I am grateful that Trevor Sudama in the June 7 T&T Guardian took the time to reply to my contribution “Diversification and the politician”. However, I wish to make a few comments on his response.
First, he asked whether the method of CL Financial’s entrepreneurship and pattern of foreign portfolio acquisition is the model to be followed in diversifying our economy and earning foreign exchange. Sudama sees this as acceptable if there are no such opportunities in the local economy.
If there are then we should be using our energy sector earnings (as I claimed that CL was using) to invest in the local economy to produce goods and services for export or import substitution thus earning or conserving foreign exchange.
The fundamental requirement of a small open economy is to earn foreign exchange to provide the necessary imports that we are incapable of producing ourselves. There are many ways of doing this; one is by getting foreign investment in the energy sector to exploit the petroleum resource and we benefit from the rents and the little employment produced.
Another is from the on-shore sector exporting, which is marginal given the traditional buymarkup- sell risk averse attitude of the private sector, that depends on the foreign exchange earnings of the energy sector and yet another, investment in the world at large (which we are encouraging NGC to do) which is the method used historically by the metropole in the hinterland that created our regional economies; another is licensing abroad locally developed intellectual property in other product value chains. The mix of investment opportunities in our democracy depends on the players; the government, the private sector and the intellectual support available locally.
Sudama tells us that the greater part of the financial resources used to acquire interests in foreign countries came from local savings placed in Clico and not energy sector earnings per se. CL Financial could not invest saved TT$s to buy, say, a methanol plant in Oman. Hence its “saved” TT$s had to be changed locally into US$s which were predominantly earned by the energy sector.
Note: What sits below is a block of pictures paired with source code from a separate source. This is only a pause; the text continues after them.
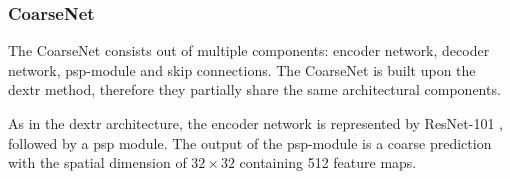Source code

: \subsubsection{CoarseNet}
The CoarseNet consists out of multiple components: encoder network, decoder network, \gls{psp}-module and skip connections. The CoarseNet is built upon the \gls{dextr} method, therefore they partially share the same architectural components.

As in the \gls{dextr} architecture, the encoder network is represented by ResNet-101 \cite{He16-ResNet}, followed by a \gls{psp} module.
The output of the \gls{psp}-module is a coarse prediction with the spatial dimension of  $32 \times 32$  containing 512 feature maps. 


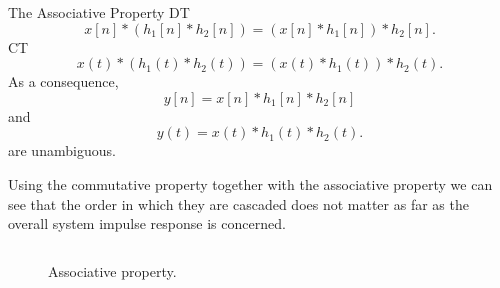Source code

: \begin{frame}{The Associative Property}
    DT
    \begin{equation*}
        x[n]\ast (h_1[n] \ast h_2[n]) = (x[n]\ast h_1[n]) \ast h_2[n].
    \end{equation*}
    CT
    \begin{equation*}
        x(t)\ast (h_1(t) \ast h_2(t)) = (x(t)\ast h_1(t)) \ast h_2(t).
    \end{equation*}
    As a consequence,
    \begin{equation*}
        y[n] = x[n]\ast h_1[n] \ast h_2[n]
    \end{equation*}
    and
    \begin{equation*}
        y(t) = x(t)\ast h_1(t) \ast h_2(t) .
    \end{equation*}
    are unambiguous.\par
    Using the commutative property together with the associative property we can see that the order in which they are cascaded does not matter as far as the overall system impulse response is concerned.

    {
        \begin{columns}
        \end{columns}
    }
\end{frame}


\begin{frame}[plain]
    {
        \begin{figure}
          \centering
          
          \caption{Associative property.}\label{fi:associative_property}
        \end{figure}
    }
\end{frame}


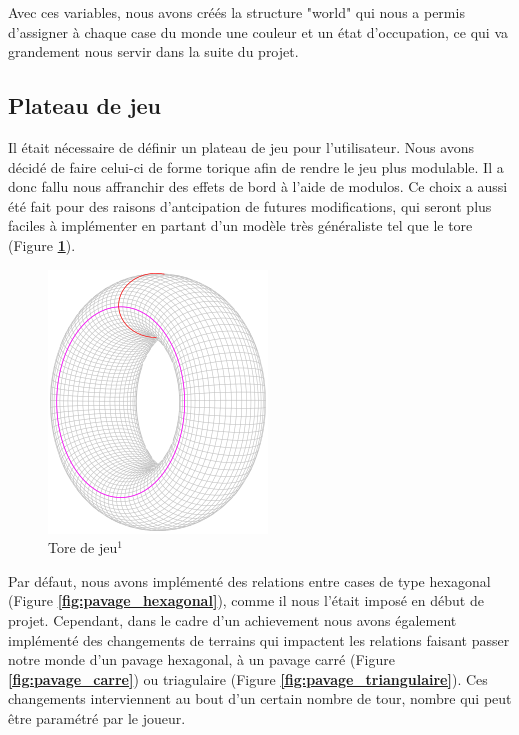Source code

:         \noindent Avec ces variables, nous avons créés la structure "world" qui nous a permis d'assigner à chaque case du monde une couleur et un état d'occupation, ce qui va grandement nous servir dans la suite du projet.
        
    \subsection{Plateau de jeu}\label{part:geometry}
        Il était nécessaire de définir un plateau de jeu pour l'utilisateur. Nous avons décidé de faire celui-ci de forme torique afin de rendre le jeu plus modulable. Il a donc fallu nous affranchir des effets de bord à l'aide de modulos. Ce choix a aussi été fait pour des raisons d'antcipation de futures modifications, qui seront plus faciles à implémenter en partant d'un modèle très généraliste tel que le tore (Figure \textbf{\ref{fig:tore_de_jeu}}).
        \medbreak
        
        \begin{figure}[H]
            \centering
            \includegraphics[scale=0.4]{tor.png}
            \caption{Tore de jeu$^1$}
            \label{fig:tore_de_jeu}
        \end{figure}
        
        Par défaut, nous avons implémenté des relations entre cases de type hexagonal (Figure \textbf{\ref{fig:pavage_hexagonal}}), comme il nous l'était imposé en début de projet. Cependant, dans le cadre d'un achievement nous avons également implémenté des changements de terrains qui impactent les relations faisant passer notre monde d'un pavage hexagonal, à un pavage carré (Figure \textbf{\ref{fig:pavage_carre}}) ou triagulaire (Figure \textbf{\ref{fig:pavage_triangulaire}}). Ces changements interviennent au bout d'un certain nombre de tour, nombre qui peut être paramétré par le joueur.
        
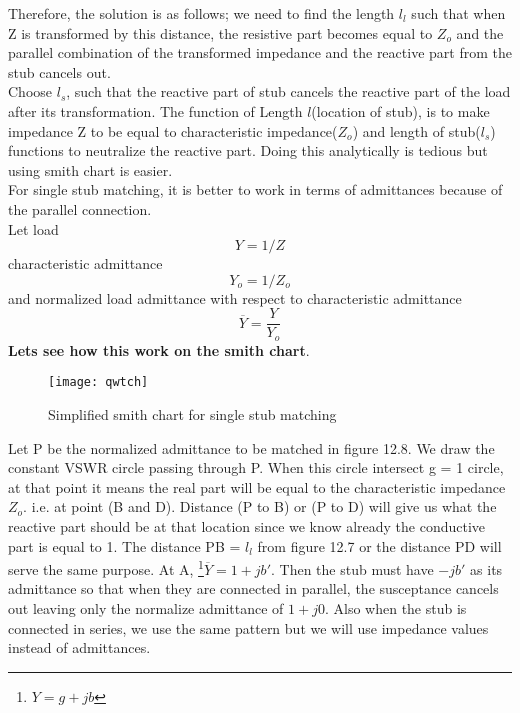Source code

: Therefore, the solution is as follows; we need to find the length $ l_l$  such that when Z is transformed by this distance, the resistive part becomes equal to $Z_o$ and the parallel combination of the transformed impedance and the reactive part from the stub cancels out.\\

Choose $l_s$, such that the reactive part of stub cancels the reactive part of the load after its transformation. The function of Length $l$(location of stub), is to make impedance Z to be equal to characteristic impedance($Z_o$) and length of stub($l_s$) functions to neutralize the reactive part. Doing this analytically  is tedious but using smith chart is easier.\\

For single stub matching, it is better to work in terms of admittances because of the parallel connection.\\
Let load 
\begin{equation}
Y = 1/Z
\end{equation}
characteristic admittance 
\begin{equation} Y_o = 1/Z_o\end{equation} 
and normalized load admittance with respect to characteristic admittance 
\begin{equation} 
\overline{Y}=\frac{Y}{Y_o} 
\end{equation}
\textbf{Lets see how this work on the smith chart}. %
\begin{figure}[h]
	\centering
	\texttt{[image: qwtch]}
	\caption{Simplified smith chart for single stub matching}
\end{figure}
 Let P be the normalized admittance to be matched in figure 12.8. We draw the constant VSWR circle passing through P. When this circle intersect g = 1 circle, at that point it means the real part will be equal to the characteristic impedance $Z_o$. i.e. at point (B and D). Distance (P to B) or (P to D) will give us what the reactive
 part should be at that location since we know already the conductive part is equal to 1. The distance PB = $l_l$ from figure 12.7 or the distance PD will serve the same purpose. At A, \footnote{$Y = g + jb$}$\overline{Y} = 1 + jb' $. Then the stub must have $-jb'$ as its admittance so that when they are connected in parallel, the susceptance cancels out leaving only the normalize admittance of $1 + j0$.
Also when the stub is connected in series, we use the same pattern but we will use impedance values instead of admittances.\\
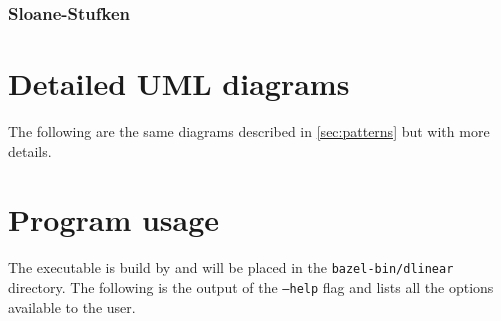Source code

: \begin{appendices}
    \subsection*{Sloane-Stufken}


    \chapter{Detailed UML diagrams}

    The following are the same diagrams described in \autoref{sec:patterns} but with more details.



    \chapter{Program usage}

    The \dlinear executable is build by \bazel and will be placed in the \texttt{bazel-bin/dlinear} directory.
    The following is the output of the \texttt{--help} flag and lists all the options available to the user.

    

\end{appendices}
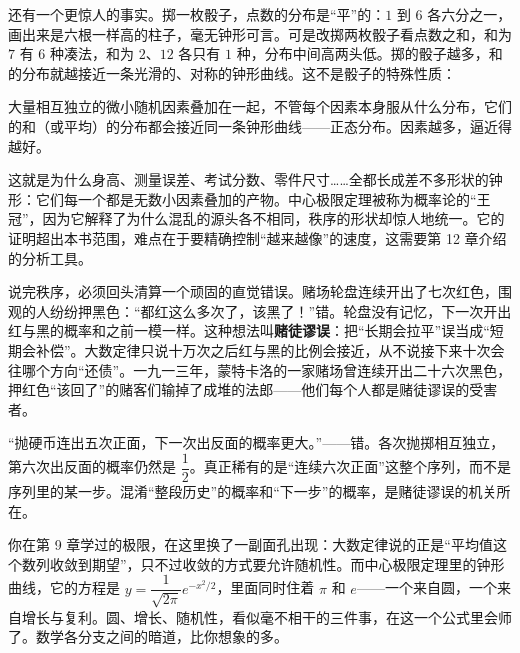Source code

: 还有一个更惊人的事实。掷一枚骰子，点数的分布是“平”的：$1$ 到 $6$ 各六分之一，画出来是六根一样高的柱子，毫无钟形可言。可是改掷两枚骰子看点数之和，和为 $7$ 有 $6$ 种凑法，和为 $2$、$12$ 各只有 $1$ 种，分布中间高两头低。掷的骰子越多，和的分布就越接近一条光滑的、对称的钟形曲线。这不是骰子的特殊性质：

\begin{dingli}
大量相互独立的微小随机因素叠加在一起，不管每个因素本身服从什么分布，它们的和（或平均）的分布都会接近同一条钟形曲线——正态分布。因素越多，逼近得越好。
\end{dingli}

\begin{center}
\end{center}

这就是为什么身高、测量误差、考试分数、零件尺寸……全都长成差不多形状的钟形：它们每一个都是无数小因素叠加的产物。中心极限定理被称为概率论的“王冠”，因为它解释了为什么混乱的源头各不相同，秩序的形状却惊人地统一。它的证明超出本书范围，难点在于要精确控制“越来越像”的速度，这需要第 12 章介绍的分析工具。

说完秩序，必须回头清算一个顽固的直觉错误。赌场轮盘连续开出了七次红色，围观的人纷纷押黑色：“都红这么多次了，该黑了！”错。轮盘没有记忆，下一次开出红与黑的概率和之前一模一样。这种想法叫\textbf{赌徒谬误}：把“长期会拉平”误当成“短期会补偿”。大数定律只说十万次之后红与黑的比例会接近，从不说接下来十次会往哪个方向“还债”。一九一三年，蒙特卡洛的一家赌场曾连续开出二十六次黑色，押红色“该回了”的赌客们输掉了成堆的法郎——他们每个人都是赌徒谬误的受害者。

\begin{fanli}
“抛硬币连出五次正面，下一次出反面的概率更大。”——错。各次抛掷相互独立，第六次出反面的概率仍然是 $\dfrac{1}{2}$。真正稀有的是“连续六次正面”这整个序列，而不是序列里的某一步。混淆“整段历史”的概率和“下一步”的概率，是赌徒谬误的机关所在。
\end{fanli}

\begin{lianjie}
你在第 9 章学过的极限，在这里换了一副面孔出现：大数定律说的正是“平均值这个数列收敛到期望”，只不过收敛的方式要允许随机性。而中心极限定理里的钟形曲线，它的方程是 $y=\dfrac{1}{\sqrt{2\pi}}e^{-x^2/2}$，里面同时住着 $\pi$ 和 $e$——一个来自圆，一个来自增长与复利。圆、增长、随机性，看似毫不相干的三件事，在这一个公式里会师了。数学各分支之间的暗道，比你想象的多。
\end{lianjie}

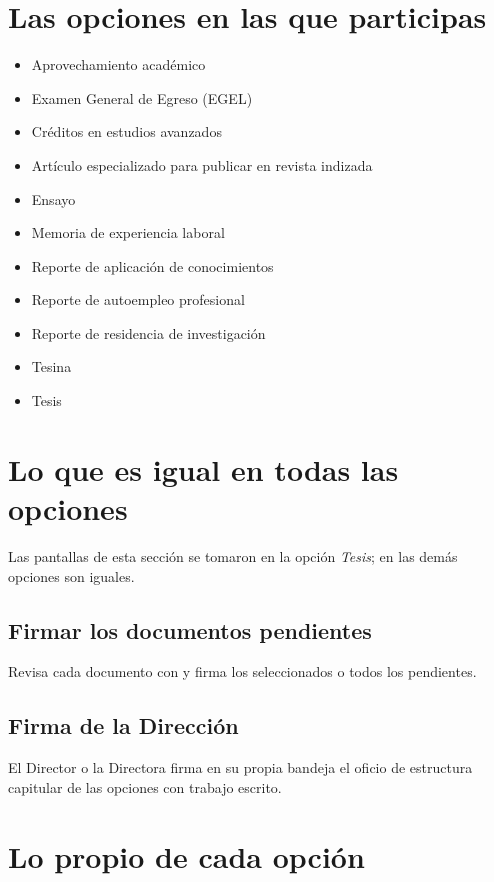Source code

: \section{Las opciones en las que participas}
\begin{itemize}
  \item Aprovechamiento académico
  \item Examen General de Egreso (EGEL)
  \item Créditos en estudios avanzados
  \item Artículo especializado para publicar en revista indizada
  \item Ensayo
  \item Memoria de experiencia laboral
  \item Reporte de aplicación de conocimientos
  \item Reporte de autoempleo profesional
  \item Reporte de residencia de investigación
  \item Tesina
  \item Tesis
\end{itemize}
\section{Lo que es igual en todas las opciones}
Las pantallas de esta sección se tomaron en la opción \emph{Tesis}; en las demás opciones son iguales.
\subsection{Firmar los documentos pendientes}
Revisa cada documento con  y firma los seleccionados o todos los pendientes.
\subsection{Firma de la Dirección}
El Director o la Directora firma en su propia bandeja el oficio de estructura capitular de las opciones con trabajo escrito.
\section{Lo propio de cada opción}
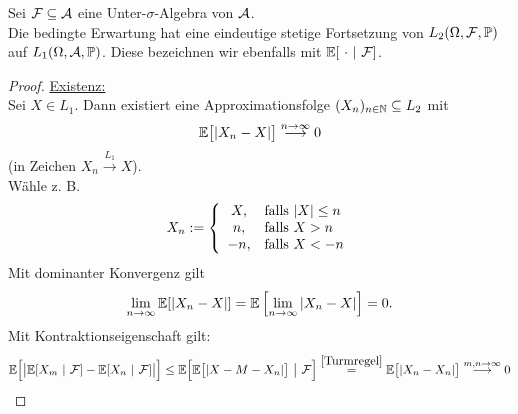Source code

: \setcounter{satz}{5} %
\begin{proposition}\label{Prop1.6} %
	Sei $\mathcal{F}\subseteq\mathcal{A}$ eine Unter-$\sigma$-Algebra von $\mathcal{A}$.\\
	Die bedingte Erwartung hat eine eindeutige stetige Fortsetzung von $L_2(\Omega,\mathcal{F},\mathbb{P})$ auf $L_1(\Omega,\mathcal{A},\mathbb{P})$.
	Diese bezeichnen wir ebenfalls mit $\mathbb{E}[~\cdot~|~\mathcal{F}]$.
\end{proposition}

\begin{proof}
	\underline{Existenz:}\\
	Sei $X\in L_1$. Dann existiert eine Approximationsfolge $(X_n)_{n\in\mathbb{N}}\subseteq L_2$ mit 
	\[\mathbb{E}\big[|X_n-X|\big]\stackrel{n\to\infty}{\longrightarrow}0\] 
	(in Zeichen $X_n\stackrel{L_1}{\longrightarrow} X$).\\
	Wähle z. B.
	\begin{align*}
		X_n:=\left\lbrace\begin{array}{cl}
			X, & \text{falls } |X|\leq n\\
			n, & \text{falls } X>n\\
			-n, & \text{falls } X<-n
		\end{array}\right.
	\end{align*}
	Mit dominanter Konvergenz gilt 
	\begin{align*}
		\lim\limits_{n\to\infty}\mathbb{E}[|X_n-X|]=\mathbb{E}\left[\lim\limits_{n\to\infty}|X_n-X|\right]=0.
	\end{align*}
	Mit Kontraktionseigenschaft gilt:
	\begin{align*}
		\mathbb{E}\Big[\big|\mathbb{E}[X_m~|~\mathcal{F}]-\mathbb{E}[X_n~|~\mathcal{F}]\big|\Big]
		\leq\mathbb{E}\Big[\mathbb{E}\big[|X-M-X_n|\big]~\big|~\mathcal{F}\Big]
		\stackrel{\eqref{Turmregel}}{=}
		\mathbb{E}\big[|X_n-X_n|\big]
		\stackrel{m,n\to\infty}{\longrightarrow}
		0
	\end{align*}
	

\end{proof}
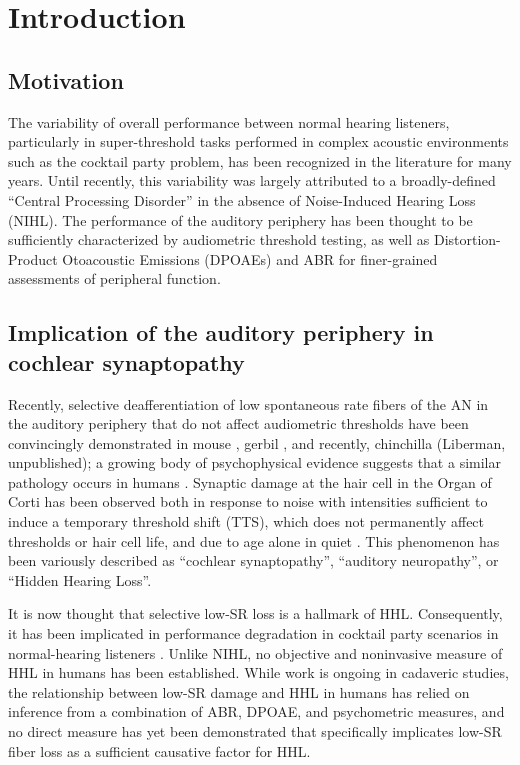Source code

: \chapter{Introduction}
\label{chapter:Introduction}
\thispagestyle{myheadings}
\section{Motivation}
The variability of overall performance between normal hearing listeners, particularly in super-threshold tasks performed in complex acoustic environments such as the cocktail party problem, has been recognized in the literature for many years.  Until recently, this variability was largely attributed to a broadly-defined ``Central Processing Disorder'' in the absence of Noise-Induced Hearing Loss (NIHL). The performance of the auditory periphery has been thought to be sufficiently characterized by audiometric threshold testing, as well as Distortion-Product Otoacoustic Emissions (DPOAEs) and ABR for finer-grained assessments of peripheral function.

\section{Implication of the auditory periphery in cochlear synaptopathy}
Recently, selective deafferentiation of low spontaneous rate fibers of the AN in the auditory periphery that do not affect audiometric thresholds have been convincingly demonstrated in mouse \citep{Kujawa2009Adding}, gerbil \citep{Furman2013NoiseInduced}, and recently, chinchilla (Liberman, unpublished); a growing body of psychophysical evidence suggests that a similar pathology occurs in humans \citep{Bharadwaj2015Individual}.  Synaptic damage at the hair cell in the Organ of Corti has been observed both in response to noise with intensities sufficient to induce a temporary threshold shift (TTS), which does not permanently affect thresholds or hair cell life, and due to age alone in quiet \citep{Sergeyenko2013AgeRelated,Fernandez2015Aging}. This phenomenon has been variously described as ``cochlear synaptopathy''\citep{Bharadwaj2014Cochlear}, ``auditory neuropathy'', or ``Hidden Hearing Loss''.  

It is now thought that selective low-SR loss is a hallmark of HHL. Consequently, it has been implicated in performance degradation in cocktail party scenarios in normal-hearing listeners \citep{Bharadwaj2015Individual,Bharadwaj2014Cochlear}.  Unlike NIHL, no objective and noninvasive measure of HHL in humans has been established.  While work is ongoing in cadaveric studies, the relationship between low-SR damage and HHL in humans has relied on inference from a combination of ABR, DPOAE, and psychometric measures, and no direct measure has yet been demonstrated that specifically implicates low-SR fiber loss as a sufficient causative factor for HHL.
Hence, as the theory tells us, economic development of our small open economy is driven, not by the TT$s printed by the Central Bank or those created by the local commercial banks, but by the foreign exchange that is saved (the difference between that earned and that spent on imports).
Sudama tells us that though insurance money is to be invested to earn income, it is not equity capital.
This is indeed the tradition and as a result we have thriving insurance companies with massive deposits, of no help in this recession and which provide no economic development.
What CL Financial attempted to do was to invest these low risk funds in higher risk enterprise with the systemic risk being managed by the diversity of the markets in which they were invested.
Still, CL and other major financial companies in the world were clobbered by the collapse, not of one or two markets, but the global economy. Other governments understood the value of their companies and bailed them out, ours did not.
Finally, CL Financial earned foreign exchange and paid its depositors in say, TT$s. This exchange left foreign exchange in the local economy as did paying its local taxes.
Discussing the allegations of criminal behaviour by CL Financial’s shareholders is above my pay grade.